* _Aim of the task_
Write the records out again, precisely as they stand.
--- Exercise material Enclosed Below ---
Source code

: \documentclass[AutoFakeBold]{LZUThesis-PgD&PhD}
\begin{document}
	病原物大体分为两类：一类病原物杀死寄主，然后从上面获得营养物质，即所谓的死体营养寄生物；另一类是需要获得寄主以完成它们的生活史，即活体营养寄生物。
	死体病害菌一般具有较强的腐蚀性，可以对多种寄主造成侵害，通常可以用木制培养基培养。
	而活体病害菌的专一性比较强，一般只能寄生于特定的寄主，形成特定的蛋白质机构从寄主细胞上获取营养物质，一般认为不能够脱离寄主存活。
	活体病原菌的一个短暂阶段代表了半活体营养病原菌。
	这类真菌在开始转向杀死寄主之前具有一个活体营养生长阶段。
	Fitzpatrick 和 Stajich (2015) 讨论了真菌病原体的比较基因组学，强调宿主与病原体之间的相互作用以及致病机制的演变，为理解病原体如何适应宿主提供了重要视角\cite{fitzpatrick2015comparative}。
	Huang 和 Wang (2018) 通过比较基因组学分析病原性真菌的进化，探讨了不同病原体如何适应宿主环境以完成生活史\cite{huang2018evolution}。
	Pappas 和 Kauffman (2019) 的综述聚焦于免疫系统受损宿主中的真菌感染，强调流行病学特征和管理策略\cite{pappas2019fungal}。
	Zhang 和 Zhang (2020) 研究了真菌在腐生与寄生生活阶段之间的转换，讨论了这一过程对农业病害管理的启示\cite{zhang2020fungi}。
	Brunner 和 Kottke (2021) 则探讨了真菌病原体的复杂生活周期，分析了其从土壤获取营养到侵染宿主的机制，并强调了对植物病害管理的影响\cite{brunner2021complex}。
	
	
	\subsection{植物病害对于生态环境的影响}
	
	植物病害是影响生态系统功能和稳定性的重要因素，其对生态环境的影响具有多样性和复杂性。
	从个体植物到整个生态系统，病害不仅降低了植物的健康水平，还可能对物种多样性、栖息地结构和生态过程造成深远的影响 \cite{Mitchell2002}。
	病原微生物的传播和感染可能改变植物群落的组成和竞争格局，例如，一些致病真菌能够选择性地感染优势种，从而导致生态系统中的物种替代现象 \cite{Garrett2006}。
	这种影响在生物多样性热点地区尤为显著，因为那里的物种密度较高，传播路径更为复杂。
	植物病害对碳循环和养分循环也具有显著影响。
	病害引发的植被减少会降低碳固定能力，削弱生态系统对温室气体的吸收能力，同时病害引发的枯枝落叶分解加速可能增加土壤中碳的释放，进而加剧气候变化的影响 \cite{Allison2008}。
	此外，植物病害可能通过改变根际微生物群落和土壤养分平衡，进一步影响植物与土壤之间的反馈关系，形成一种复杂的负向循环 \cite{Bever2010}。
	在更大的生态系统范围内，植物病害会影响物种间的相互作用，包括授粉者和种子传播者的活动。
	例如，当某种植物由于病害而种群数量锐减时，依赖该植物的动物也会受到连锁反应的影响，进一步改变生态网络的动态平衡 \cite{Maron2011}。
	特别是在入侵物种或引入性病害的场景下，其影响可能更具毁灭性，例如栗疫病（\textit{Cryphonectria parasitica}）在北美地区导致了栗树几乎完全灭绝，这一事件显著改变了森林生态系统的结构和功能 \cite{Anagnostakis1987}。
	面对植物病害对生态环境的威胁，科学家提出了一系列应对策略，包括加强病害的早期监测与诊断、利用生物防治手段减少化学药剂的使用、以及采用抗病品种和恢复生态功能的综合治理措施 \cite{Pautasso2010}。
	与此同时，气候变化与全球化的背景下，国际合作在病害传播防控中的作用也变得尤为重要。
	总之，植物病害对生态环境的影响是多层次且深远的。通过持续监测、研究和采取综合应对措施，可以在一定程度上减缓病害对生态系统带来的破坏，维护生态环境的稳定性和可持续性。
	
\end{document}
--- End of Enclosed Exercise material ---
* _Reply_
Source code

: \documentclass[AutoFakeBold]{LZUThesis-PgD&PhD}
\begin{document}
	病原物大体分为两类：一类病原物杀死寄主，然后从上面获得营养物质，即所谓的死体营养寄生物；另一类是需要获得寄主以完成它们的生活史，即活体营养寄生物。
	死体病害菌一般具有较强的腐蚀性，可以对多种寄主造成侵害，通常可以用木制培养基培养。
	而活体病害菌的专一性比较强，一般只能寄生于特定的寄主，形成特定的蛋白质机构从寄主细胞上获取营养物质，一般认为不能够脱离寄主存活。
	活体病原菌的一个短暂阶段代表了半活体营养病原菌。
	这类真菌在开始转向杀死寄主之前具有一个活体营养生长阶段。
	Fitzpatrick 和 Stajich (2015) 讨论了真菌病原体的比较基因组学，强调宿主与病原体之间的相互作用以及致病机制的演变，为理解病原体如何适应宿主提供了重要视角\cite{fitzpatrick2015comparative}。
	Huang 和 Wang (2018) 通过比较基因组学分析病原性真菌的进化，探讨了不同病原体如何适应宿主环境以完成生活史\cite{huang2018evolution}。
	Pappas 和 Kauffman (2019) 的综述聚焦于免疫系统受损宿主中的真菌感染，强调流行病学特征和管理策略\cite{pappas2019fungal}。
	Zhang 和 Zhang (2020) 研究了真菌在腐生与寄生生活阶段之间的转换，讨论了这一过程对农业病害管理的启示\cite{zhang2020fungi}。
	Brunner 和 Kottke (2021) 则探讨了真菌病原体的复杂生活周期，分析了其从土壤获取营养到侵染宿主的机制，并强调了对植物病害管理的影响\cite{brunner2021complex}。
	
	
	\subsection{植物病害对于生态环境的影响}
	
	植物病害是影响生态系统功能和稳定性的重要因素，其对生态环境的影响具有多样性和复杂性。
	从个体植物到整个生态系统，病害不仅降低了植物的健康水平，还可能对物种多样性、栖息地结构和生态过程造成深远的影响 \cite{Mitchell2002}。
	病原微生物的传播和感染可能改变植物群落的组成和竞争格局，例如，一些致病真菌能够选择性地感染优势种，从而导致生态系统中的物种替代现象 \cite{Garrett2006}。
	这种影响在生物多样性热点地区尤为显著，因为那里的物种密度较高，传播路径更为复杂。
	植物病害对碳循环和养分循环也具有显著影响。
	病害引发的植被减少会降低碳固定能力，削弱生态系统对温室气体的吸收能力，同时病害引发的枯枝落叶分解加速可能增加土壤中碳的释放，进而加剧气候变化的影响 \cite{Allison2008}。
	此外，植物病害可能通过改变根际微生物群落和土壤养分平衡，进一步影响植物与土壤之间的反馈关系，形成一种复杂的负向循环 \cite{Bever2010}。
	在更大的生态系统范围内，植物病害会影响物种间的相互作用，包括授粉者和种子传播者的活动。
	例如，当某种植物由于病害而种群数量锐减时，依赖该植物的动物也会受到连锁反应的影响，进一步改变生态网络的动态平衡 \cite{Maron2011}。
	特别是在入侵物种或引入性病害的场景下，其影响可能更具毁灭性，例如栗疫病（\textit{Cryphonectria parasitica}）在北美地区导致了栗树几乎完全灭绝，这一事件显著改变了森林生态系统的结构和功能 \cite{Anagnostakis1987}。
	面对植物病害对生态环境的威胁，科学家提出了一系列应对策略，包括加强病害的早期监测与诊断、利用生物防治手段减少化学药剂的使用、以及采用抗病品种和恢复生态功能的综合治理措施 \cite{Pautasso2010}。
	与此同时，气候变化与全球化的背景下，国际合作在病害传播防控中的作用也变得尤为重要。
	总之，植物病害对生态环境的影响是多层次且深远的。通过持续监测、研究和采取综合应对措施，可以在一定程度上减缓病害对生态系统带来的破坏，维护生态环境的稳定性和可持续性。
	
\end{document}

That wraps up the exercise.